PAP playing catch-up with SDP – again

Singapore Democrats

The PAP’s Women Wing has published a policy paper to address the issue of the falling birthrate in Singapore. This is the first in a very long time that the party has issued a policy proposal as opposed to Government-appointed parliamentary committees.$CUT$

Before getting into the specifics of the paper, the Singapore Democrats would like to highlight the fact that the PAP seems to be now playing catch-up in making sure that it does not lag behind the SDP in coming up with policy proposals.

One of the key points in the paper to boost falling birthrates in Singapore is the proposal of the Married-Couple Temporary Housing scheme which gives young couples the option of renting a flat while waiting for their Build-To-Order (BTO) flats.

The idea is to encourage young couples to have children by speeding up the process of their getting a home. If this idea sounds familiar, it’s because the SDP proposed it first.

Look at the two policy statements below. We said this on 31 May 2012.

The SDP proposes a public housing policy initiative that would facilitate couples of child-bearing age to purchase their HDB flats in the quickest time possible. Read here.

Now read the PAP Women’s Wing’s statement made last week on 23 August 2012.

Married-Couple Temporary Housing (MTH) Scheme: Ensuring that young married couples have a home as soon as possible. Read here.

We will leave the policy differences aside for now. Presently, it is important to highlight why we continue to raise this matter of the PAP playing catch-up to the SDP:

First, the PAP likes to portray the SDP as a destructive, confrontational force so that voters will not support us. An opposition party that makes policy proposals that the ruling party mimics cannot be all that destructive, can it?

Second, it puts another dent in the PAP’s fast-crumbling facade that it is the only party to lead the nation. It has demonstrated, time and again, that it does not have a monopoly on ideas of how to take Singapore forward.

Third, it shows yet again that the SDP is a serious alternative party that is constructive and competent, one able to rival the PAP as government in the future.

We have one huge disadvantage, though: the media.
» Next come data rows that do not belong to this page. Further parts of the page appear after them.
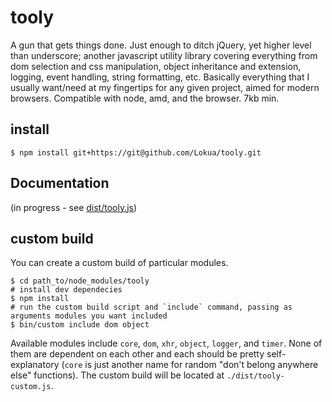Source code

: # tooly

  A gun that gets things done. Just enough to ditch jQuery, yet higher level than
  underscore; another javascript utility library covering everything from dom selection and css manipulation,
  object inheritance and extension, logging, event handling, string formatting, etc. Basically everything
  that I usually want/need at my fingertips for any given project, aimed for modern browsers.
  Compatible with node, amd, and the browser. 7kb min. 

## install

    $ npm install git+https://git@github.com/Lokua/tooly.git

## Documentation
(in progress - see [dist/tooly.js](dist/tooly.js))

## custom build
  
You can create a custom build of particular modules.

    $ cd path_to/node_modules/tooly
    # install dev dependecies
    $ npm install
    # run the custom build script and `include` command, passing as arguments modules you want included 
    $ bin/custom include dom object

Available modules include `core`, `dom`, `xhr`, `object`, `logger`, and `timer`. None of them are 
dependent on each other and each should be pretty self-explanatory (`core` is just
another name for random "don't belong anywhere else" functions).
The custom build will be located at `./dist/tooly-custom.js`.

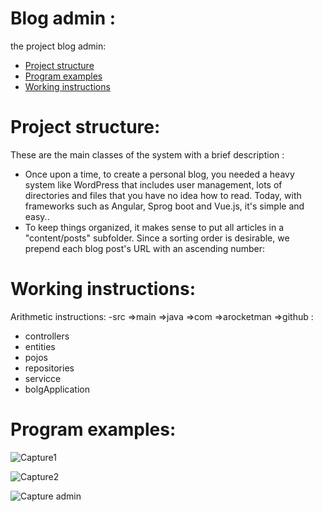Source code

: # Blog admin :
the project blog admin:
* [Project structure](#project-structure)  
* [Program examples](#program-examples)
* [Working instructions](#working-instructions)
# Project structure:
These are the main classes of the system with a brief description :
 - Once upon a time, to create a personal blog, you needed a heavy system like WordPress that includes user management, lots of directories and files that you have no idea how to read. Today, with frameworks such as Angular, Sprog boot and Vue.js, it's simple and easy..
 - To keep things organized, it makes sense to put all articles in a "content/posts" subfolder. Since a sorting order is desirable, we prepend each blog post's URL with an ascending number:
# Working instructions:
Arithmetic instructions:
-src =>main =>java =>com =>arocketman =>github :
 - controllers
 - entities
 - pojos
 - repositories
 - servicce
 - bolgApplication
 # Program examples:
 ![Capture1](https://user-images.githubusercontent.com/59506477/71780861-0b6ed900-2fc8-11ea-80d6-010854c181b7.PNG)

 ![Capture2](https://user-images.githubusercontent.com/59506477/71780855-e8dcc000-2fc7-11ea-89ad-079d6b21ab34.PNG)
 
 ![Capture admin](https://user-images.githubusercontent.com/59506477/71780870-23465d00-2fc8-11ea-8c21-56e9b87a4c50.PNG)
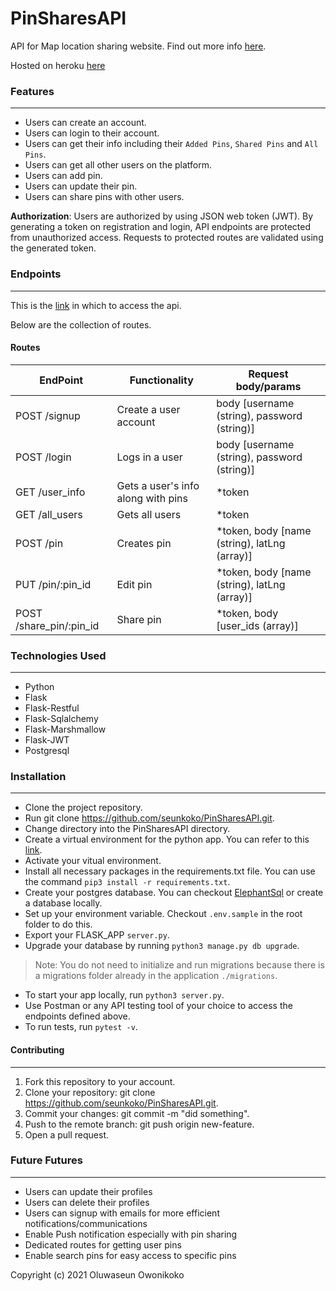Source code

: # PinSharesAPI

API for Map location sharing website. Find out more info [here](https://github.com/seunkoko/PinShares).

Hosted on heroku [here](https://pin-shares-api.herokuapp.com/)

### Features
---

* Users can create an account.
* Users can login to their account.
* Users can get their info including their `Added Pins`, `Shared Pins` and `All Pins`.
* Users can get all other users on the platform.
* Users can add pin.
* Users can update their pin.
* Users can share pins with other users.

**Authorization**:
Users are authorized by using JSON web token (JWT).
By generating a token on registration and login, API endpoints are protected from unauthorized access.
Requests to protected routes are validated using the generated token.

### Endpoints
---

This is the [link](https://pin-shares-api.herokuapp.com/) in which to access the api. 

Below are the collection of routes.


#### Routes
EndPoint          |   Functionality    |    Request body/params
------------------|--------------------|--------------------------------------------------------------
POST /signup     | Create a user account   | body [username (string), password (string)]
POST /login       | Logs in a user    | body [username (string), password (string)]        
GET /user_info      | Gets a user's info along with pins     | *token
GET /all_users      | Gets all users    | *token
POST /pin | Creates pin | *token, body [name (string), latLng (array)]
PUT /pin/:pin_id     | Edit pin  | *token, body [name (string), latLng (array)]
POST /share_pin/:pin_id  | Share pin | *token, body [user_ids (array)]


### Technologies Used
---

- Python
- Flask
- Flask-Restful
- Flask-Sqlalchemy
- Flask-Marshmallow
- Flask-JWT
- Postgresql


### Installation
---

- Clone the project repository.
- Run git clone https://github.com/seunkoko/PinSharesAPI.git.
- Change directory into the PinSharesAPI directory.
- Create a virtual environment for the python app. You can refer to this [link](https://packaging.python.org/guides/installing-using-pip-and-virtualenv/).
- Activate your vitual environment.
- Install all necessary packages in the requirements.txt file. You can use the command `pip3 install -r requirements.txt`.
- Create your postgres database. You can checkout [ElephantSql](https://www.elephantsql.com/) or create a database locally.
- Set up your environment variable. Checkout `.env.sample`  in the root folder to do this.
- Export your FLASK_APP `server.py`.
- Upgrade your database by running `python3 manage.py db upgrade`.
> Note: You do not need to initialize and run migrations because there is a migrations folder already in the application `./migrations`.
- To start your app locally, run `python3 server.py`.
- Use Postman or any API testing tool of your choice to access the endpoints defined above.
- To run tests, run `pytest -v`.


#### Contributing
---

1. Fork this repository to your account.
2. Clone your repository: git clone https://github.com/seunkoko/PinSharesAPI.git.
4. Commit your changes: git commit -m "did something".
5. Push to the remote branch: git push origin new-feature.
6. Open a pull request.


### Future Futures
---
- Users can update their profiles
- Users can delete their profiles
- Users can signup with emails for more efficient notifications/communications
- Enable Push notification especially with pin sharing
- Dedicated routes for getting user pins
- Enable search pins for easy access to specific pins

Copyright (c) 2021 Oluwaseun Owonikoko
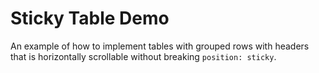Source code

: # Sticky Table Demo

An example of how to implement tables with grouped rows with headers that is horizontally scrollable without breaking `position: sticky`.
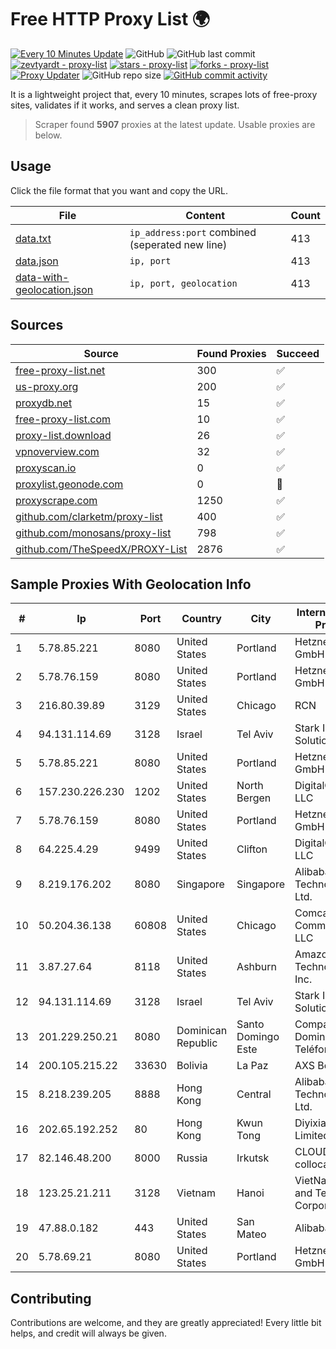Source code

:
# Free HTTP Proxy List 🌍

[![Every 10 Minutes Update](https://github.com/mertguvencli/http-proxy-list/actions/workflows/main.yml/badge.svg?branch=main)](https://github.com/mertguvencli/http-proxy-list/actions/workflows/main.yml)
![GitHub](https://img.shields.io/github/license/mertguvencli/http-proxy-list)
![GitHub last commit](https://img.shields.io/github/last-commit/mertguvencli/http-proxy-list)
[![zevtyardt - proxy-list](https://img.shields.io/static/v1?label=zevtyardt&message=proxy-list&color=blue&logo=github)](https://github.com/zevtyardt/proxy-list "Go to GitHub repo")
[![stars - proxy-list](https://img.shields.io/github/stars/zevtyardt/proxy-list?style=social)](https://github.com/zevtyardt/proxy-list)
[![forks - proxy-list](https://img.shields.io/github/forks/zevtyardt/proxy-list?style=social)](https://github.com/zevtyardt/proxy-list)
[![Proxy Updater](https://github.com/zevtyardt/proxy-list/workflows/Proxy%20Updater/badge.svg)](https://github.com/zevtyardt/proxy-list/actions?query=workflow:"Proxy+Updater")
![GitHub repo size](https://img.shields.io/github/repo-size/zevtyardt/proxy-list)
[![GitHub commit activity](https://img.shields.io/github/commit-activity/m/zevtyardt/proxy-list?logo=commits)](https://github.com/zevtyardt/proxy-list/commits/main)

It is a lightweight project that, every 10 minutes, scrapes lots of free-proxy sites, validates if it works, and serves a clean proxy list.

> Scraper found **5907** proxies at the latest update. Usable proxies are below.

## Usage

Click the file format that you want and copy the URL.

|File|Content|Count|
|----|-------|-----|
|[data.txt](https://raw.githubusercontent.com/mertguvencli/http-proxy-list/main/proxy-list/data.txt)|`ip_address:port` combined (seperated new line)|413|
|[data.json](https://raw.githubusercontent.com/mertguvencli/http-proxy-list/main/proxy-list/data.json)|`ip, port`|413|
|[data-with-geolocation.json](https://raw.githubusercontent.com/mertguvencli/http-proxy-list/main/proxy-list/data-with-geolocation.json)|`ip, port, geolocation`|413|

## Sources

|Source|Found Proxies|Succeed|
|------|-------------|-------|
|[free-proxy-list.net](https://free-proxy-list.net)|300|✅|
|[us-proxy.org](https://www.us-proxy.org)|200|✅|
|[proxydb.net](http://proxydb.net)|15|✅|
|[free-proxy-list.com](https://free-proxy-list.com/?page=&port=&type%5B%5D=http&type%5B%5D=https&up_time=0&search=Search)|10|✅|
|[proxy-list.download](https://www.proxy-list.download/HTTP)|26|✅|
|[vpnoverview.com](https://vpnoverview.com/privacy/anonymous-browsing/free-proxy-servers)|32|✅|
|[proxyscan.io](https://www.proxyscan.io)|0|✅|
|[proxylist.geonode.com](https://proxylist.geonode.com/api/proxy-list?limit=300&page=1&sort_by=lastChecked&sort_type=desc&protocols=http,https)|0|🚫|
|[proxyscrape.com](https://api.proxyscrape.com/v2/?request=displayproxies&protocol=http&timeout=10000&country=all&ssl=all&anonymity=all)|1250|✅|
|[github.com/clarketm/proxy-list](https://raw.githubusercontent.com/clarketm/proxy-list/master/proxy-list-raw.txt)|400|✅|
|[github.com/monosans/proxy-list](https://raw.githubusercontent.com/monosans/proxy-list/main/proxies/http.txt)|798|✅|
|[github.com/TheSpeedX/PROXY-List](https://raw.githubusercontent.com/TheSpeedX/PROXY-List/master/http.txt)|2876|✅|


## Sample Proxies With Geolocation Info

|#|Ip|Port|Country|City|Internet Service Provider|
|-|--|----|-------|----|-------------------------|
|1|5.78.85.221|8080|United States|Portland|Hetzner Online GmbH|
|2|5.78.76.159|8080|United States|Portland|Hetzner Online GmbH|
|3|216.80.39.89|3129|United States|Chicago|RCN|
|4|94.131.114.69|3128|Israel|Tel Aviv|Stark Industries Solutions LTD|
|5|5.78.85.221|8080|United States|Portland|Hetzner Online GmbH|
|6|157.230.226.230|1202|United States|North Bergen|DigitalOcean, LLC|
|7|5.78.76.159|8080|United States|Portland|Hetzner Online GmbH|
|8|64.225.4.29|9499|United States|Clifton|DigitalOcean, LLC|
|9|8.219.176.202|8080|Singapore|Singapore|Alibaba (US) Technology Co., Ltd.|
|10|50.204.36.138|60808|United States|Chicago|Comcast Cable Communications, LLC|
|11|3.87.27.64|8118|United States|Ashburn|Amazon Technologies Inc.|
|12|94.131.114.69|3128|Israel|Tel Aviv|Stark Industries Solutions LTD|
|13|201.229.250.21|8080|Dominican Republic|Santo Domingo Este|Compañía Dominicana de Teléfonos S. A.|
|14|200.105.215.22|33630|Bolivia|La Paz|AXS Bolivia S. A.|
|15|8.218.239.205|8888|Hong Kong|Central|Alibaba (US) Technology Co., Ltd.|
|16|202.65.192.252|80|Hong Kong|Kwun Tong|Diyixian.com Limited|
|17|82.146.48.200|8000|Russia|Irkutsk|CLOUD WebDC collocation|
|18|123.25.21.211|3128|Vietnam|Hanoi|VietNam Post and Telecom Corporation|
|19|47.88.0.182|443|United States|San Mateo|Alibaba.com LLC|
|20|5.78.69.21|8080|United States|Portland|Hetzner Online GmbH|



## Contributing

Contributions are welcome, and they are greatly appreciated! Every
little bit helps, and credit will always be given.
While the PAP Women’s Wing proposal is given prominent coverage here, there is a blackout of the SDP’s proposal, leading Singaporeans to think that the PAP is the only party to come up with constructive ideas for Singapore.

Isn’t it sad – and frightening – to think that the PAP can win the argument not by allowing Singaporeans to read both sides of the story but by censoring what the Singapore Democrats say?   

This is not the first time that the PAP has followed in the footsteps of the SDP. PAP MPs have, in the recent past, repeatedly echoed the SDP on policy and procedure. See for example here, here and here. Yet, we only read and hear about the PAP’s achievements.